## TASK PROMPT
In the following material, identify every line holding the string "erodeBox" and return it.
+++ DATA LISTING
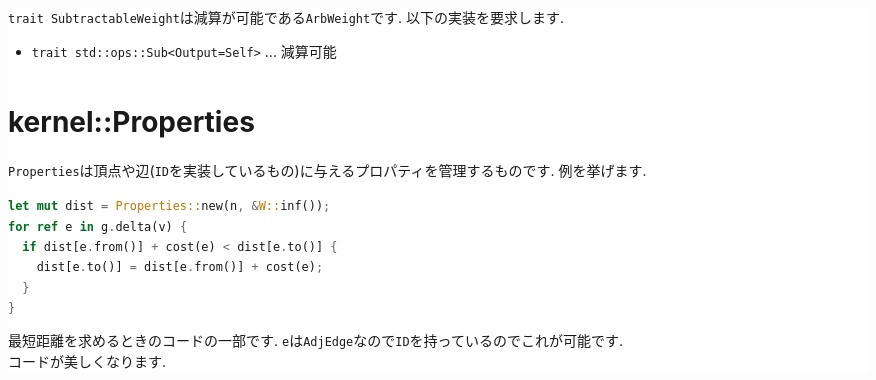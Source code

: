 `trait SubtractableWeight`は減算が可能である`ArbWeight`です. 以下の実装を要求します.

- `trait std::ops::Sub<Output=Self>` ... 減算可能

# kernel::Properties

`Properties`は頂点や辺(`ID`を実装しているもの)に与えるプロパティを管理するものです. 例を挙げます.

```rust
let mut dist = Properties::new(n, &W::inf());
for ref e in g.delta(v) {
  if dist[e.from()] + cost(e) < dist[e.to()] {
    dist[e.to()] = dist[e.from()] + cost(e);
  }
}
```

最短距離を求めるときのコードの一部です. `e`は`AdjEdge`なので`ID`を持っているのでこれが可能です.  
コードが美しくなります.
++++++
+++ DATA LISTING
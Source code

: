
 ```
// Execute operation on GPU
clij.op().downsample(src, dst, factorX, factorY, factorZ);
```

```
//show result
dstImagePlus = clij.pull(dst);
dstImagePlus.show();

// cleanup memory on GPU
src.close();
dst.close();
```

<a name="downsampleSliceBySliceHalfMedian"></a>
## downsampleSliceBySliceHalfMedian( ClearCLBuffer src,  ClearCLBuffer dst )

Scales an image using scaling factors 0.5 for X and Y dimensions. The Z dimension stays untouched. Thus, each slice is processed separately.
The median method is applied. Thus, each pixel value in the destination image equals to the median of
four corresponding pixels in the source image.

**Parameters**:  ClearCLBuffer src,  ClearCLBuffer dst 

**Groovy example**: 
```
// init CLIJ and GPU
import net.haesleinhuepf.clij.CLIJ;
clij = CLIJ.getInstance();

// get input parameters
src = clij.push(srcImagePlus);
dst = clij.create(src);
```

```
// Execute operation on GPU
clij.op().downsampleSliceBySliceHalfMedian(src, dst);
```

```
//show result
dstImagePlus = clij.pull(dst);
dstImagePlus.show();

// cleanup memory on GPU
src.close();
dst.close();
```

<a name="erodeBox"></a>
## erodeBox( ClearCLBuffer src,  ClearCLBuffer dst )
++++++
## RESPONSE BOX
<a name="erodeBox"></a>
## erodeBox( ClearCLBuffer src,  ClearCLBuffer dst )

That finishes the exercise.